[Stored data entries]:
....
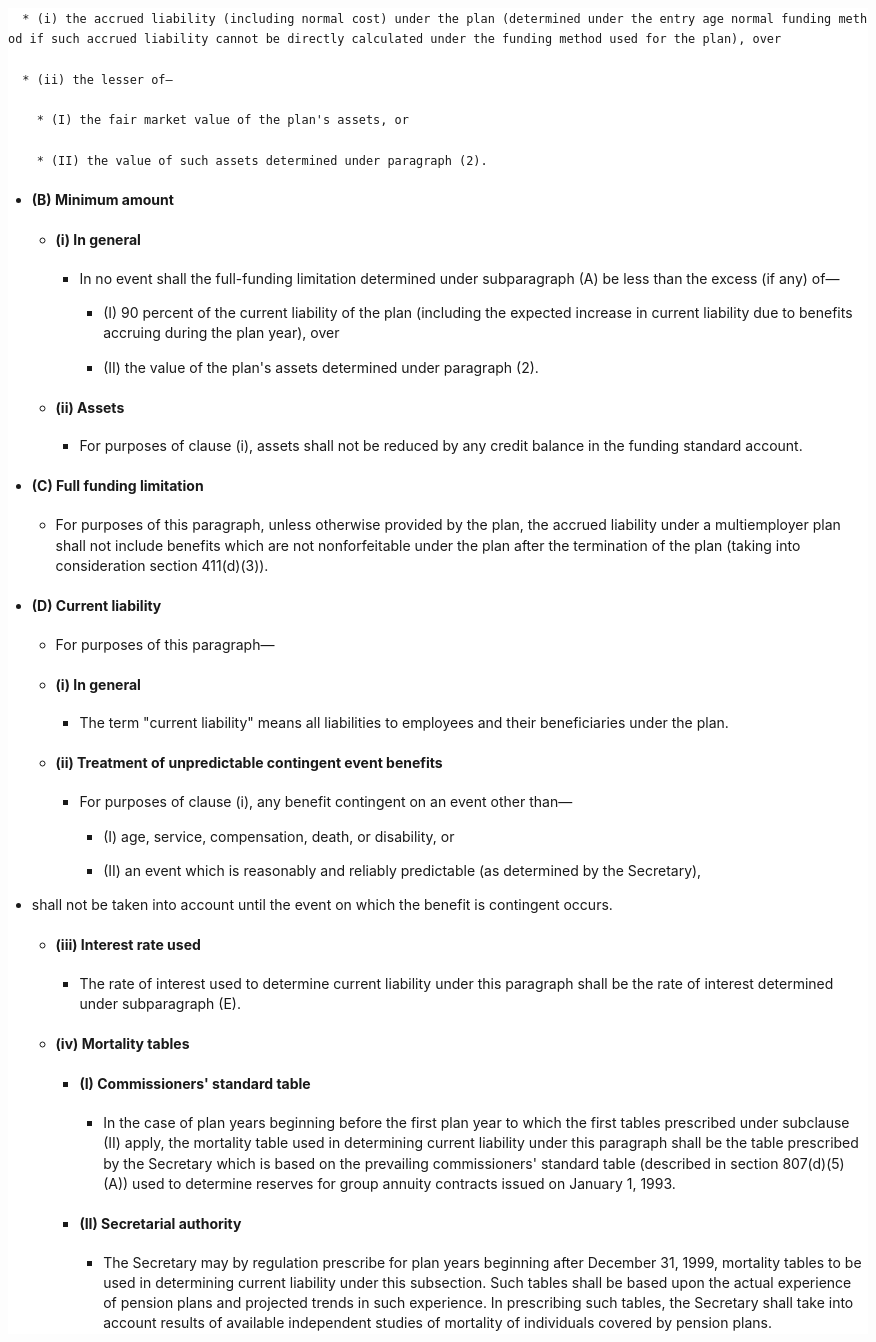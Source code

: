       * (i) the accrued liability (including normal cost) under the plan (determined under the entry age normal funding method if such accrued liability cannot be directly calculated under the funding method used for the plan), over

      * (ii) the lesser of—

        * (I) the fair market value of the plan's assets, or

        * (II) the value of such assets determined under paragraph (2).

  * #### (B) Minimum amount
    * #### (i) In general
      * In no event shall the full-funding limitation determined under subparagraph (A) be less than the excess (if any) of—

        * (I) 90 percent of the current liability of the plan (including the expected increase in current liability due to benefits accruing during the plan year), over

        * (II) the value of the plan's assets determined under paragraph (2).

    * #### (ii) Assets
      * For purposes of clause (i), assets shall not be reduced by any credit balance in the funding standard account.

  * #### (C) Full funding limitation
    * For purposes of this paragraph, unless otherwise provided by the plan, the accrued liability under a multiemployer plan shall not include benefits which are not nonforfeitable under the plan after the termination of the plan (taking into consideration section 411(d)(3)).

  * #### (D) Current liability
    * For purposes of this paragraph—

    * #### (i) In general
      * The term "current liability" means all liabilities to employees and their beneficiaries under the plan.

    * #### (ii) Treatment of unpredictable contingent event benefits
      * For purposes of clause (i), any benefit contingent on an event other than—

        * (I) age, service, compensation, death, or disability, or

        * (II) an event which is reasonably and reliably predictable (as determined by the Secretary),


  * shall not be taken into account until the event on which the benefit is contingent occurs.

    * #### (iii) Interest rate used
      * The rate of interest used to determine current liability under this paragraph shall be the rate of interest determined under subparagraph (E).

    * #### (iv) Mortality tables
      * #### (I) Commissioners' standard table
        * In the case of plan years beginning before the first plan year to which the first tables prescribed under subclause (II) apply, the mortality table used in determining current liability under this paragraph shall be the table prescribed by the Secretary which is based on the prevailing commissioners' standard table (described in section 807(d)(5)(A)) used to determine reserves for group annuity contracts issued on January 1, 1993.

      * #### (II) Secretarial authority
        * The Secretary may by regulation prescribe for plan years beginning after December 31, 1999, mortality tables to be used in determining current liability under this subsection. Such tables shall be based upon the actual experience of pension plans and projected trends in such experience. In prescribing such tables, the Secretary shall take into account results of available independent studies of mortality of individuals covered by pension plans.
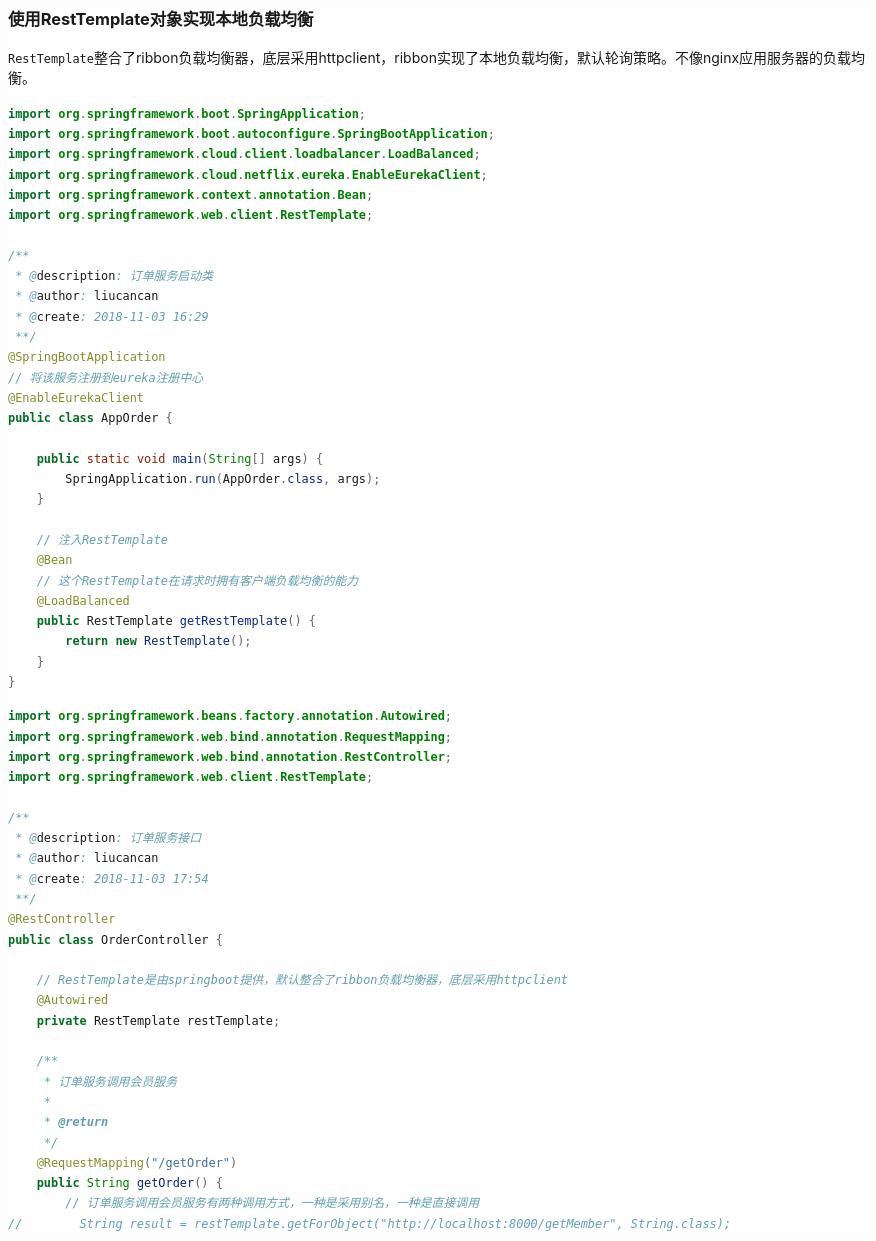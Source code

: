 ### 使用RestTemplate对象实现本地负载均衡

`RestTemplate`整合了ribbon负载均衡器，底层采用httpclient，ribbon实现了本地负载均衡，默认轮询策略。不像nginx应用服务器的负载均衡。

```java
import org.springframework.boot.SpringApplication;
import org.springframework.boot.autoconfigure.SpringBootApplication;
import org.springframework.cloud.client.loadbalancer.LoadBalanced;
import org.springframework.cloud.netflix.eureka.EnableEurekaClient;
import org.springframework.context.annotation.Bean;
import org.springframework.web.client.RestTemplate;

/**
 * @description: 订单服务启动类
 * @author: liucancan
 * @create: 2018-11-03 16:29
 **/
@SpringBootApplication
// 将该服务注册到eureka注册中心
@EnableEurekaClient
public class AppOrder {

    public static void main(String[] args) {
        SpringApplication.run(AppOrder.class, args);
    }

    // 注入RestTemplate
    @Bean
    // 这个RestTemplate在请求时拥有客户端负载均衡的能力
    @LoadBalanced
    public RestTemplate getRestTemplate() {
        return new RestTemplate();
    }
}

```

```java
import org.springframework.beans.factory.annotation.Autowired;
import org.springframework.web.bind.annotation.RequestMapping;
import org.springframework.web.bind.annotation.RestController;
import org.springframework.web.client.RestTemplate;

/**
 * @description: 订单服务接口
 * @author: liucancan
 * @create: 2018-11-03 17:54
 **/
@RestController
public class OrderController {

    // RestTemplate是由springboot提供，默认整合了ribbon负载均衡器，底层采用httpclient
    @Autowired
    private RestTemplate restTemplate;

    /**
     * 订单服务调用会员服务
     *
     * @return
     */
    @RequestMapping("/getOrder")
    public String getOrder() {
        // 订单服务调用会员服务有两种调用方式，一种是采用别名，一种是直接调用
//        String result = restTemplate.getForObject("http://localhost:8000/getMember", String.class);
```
....
[Exercise objective]: Every line in the entries that contains the word "standard" should be counted, and the total stated alone.

[Answer section]: 3